A persistent cough may be more than just a cold that lingers — it could signal adult-onset asthma.
We often associate asthma with childhood, but this disease of struggling breath can strike at any age.
“I’ve seen people in their 80s present with their first episode of asthma,” says Dr. Gary Alexander, pulmonary expert at Tanner Clinic.
When it hits, you know you’ve come down with something — you’re coughing constantly and short of breath. Your chest feels so tight.
“It gets your attention,” he says.
But often, people who think they’re too old to get asthma may mistake these symptoms for, say, an upper respiratory tract infection.
Sometimes, the symptoms are even confused with congestive heart failure.
Diseases of the lung are Dr. Alexander’s specialty, and over the 16 years he’s been at Tanner Clinic, he’s seen the entire spectrum. He sees patients for pulmonary fibrosis and pulmonary hypertension. Many of his patients suffer from sleep apnea; less often cystic fibrosis.
And sometimes, asthma is the diagnosis. “Often they come in when they’re short of breath and they’ve been that way for a while,” said Dr. Alexander. “They say, ‘Why can’t I breath?’”
When diagnosing asthma or a similar disease, Dr. Alexander looks for these symptoms:
▸ Shortness of breath
▸ Chest tightness
▸ Constant coughing and wheezing
▸ Phlegm (mucus) production
▸ Fatigue and frequent colds
Like COPD — chronic obstructive pulmonary disease including emphysema and chronic bronchitis — asthma is a condition where air is obstructed from flowing freely in and out of the lungs.
Generally, it’s inflammation that causes the obstruction, exacerbated by triggers like pollen, pollution and little kittens. Here in Utah, autumn wildfires and January’s inversions cause an increase in office visits.
Trying to catch a breath
Childhood asthma and adult-onset asthma have the same “disease process,” says Dr. Alexander. But the triggers may differ.

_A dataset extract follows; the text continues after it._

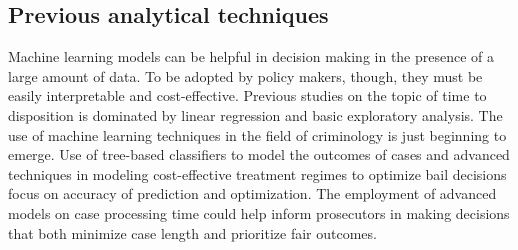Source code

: \subsection{Previous analytical techniques}

Machine learning models can be helpful in decision making in the presence of a large amount of data. To be adopted by policy makers, though, they must be easily interpretable and cost-effective. Previous studies on the topic of time to disposition is dominated by linear regression and basic exploratory analysis. The use of machine learning techniques in the field of criminology is just beginning to emerge. Use of tree-based classifiers to model the outcomes of cases \cite{katz_general_2017} and advanced techniques in modeling cost-effective treatment regimes to optimize bail decisions \cite{lakkaraju_learning_2016} focus on accuracy of prediction and optimization. The employment of advanced models on case processing time could help inform prosecutors in making decisions that both minimize case length and prioritize fair outcomes.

A large part of asthma treatment for adults, he says, is minimizing exposure to those triggers — when you’re able to identify what they are. Allergies are a place to start, or a patient’s history. Sometimes the triggers cannot be identified.
Oddly, the problem is not that people with asthma can’t breathe in enough air — they can’t blow enough out.
Asthma patients generally have normal lung volume, said Dr. Alexander. “But they can’t breath out as quickly as they’re supposed to. Because of that, you get a sense of air trapped in the airways.”
Dr. Alexander started out as an engineer — he has a master’s degree in environmental engineering from the University of Utah. He was partly through his engineering classes when the medical bug hit him. He finished his engineering studies anyway, following advice to “get a degree in something you enjoy because if you don’t get into medical school, you still have to make a living.”
After his years at Tanner Clinic, he’s concluded that medicine isn’t nearly as ordered and cut-and-dry as engineering. “There’s more art in medicine than engineering,” he says.
Sleep medicine is a natural subcategory of the pulmonary specialty because, he says, “so much of sleep medicine is sleep apnea, and that’s a disorder of breathing during sleep.”
Researchers aren’t sure why asthma hits at any age. “If we knew that, we’d be better at preventing it,” says Dr. Alexander.
Depending on the symptoms and the degree of severity, asthma can be a big detriment to lifestyle. “That’s ultimately the goal of treatment,” says Dr. Alexander, “managing symptoms such that they don’t interfere with patients’ daily activities.”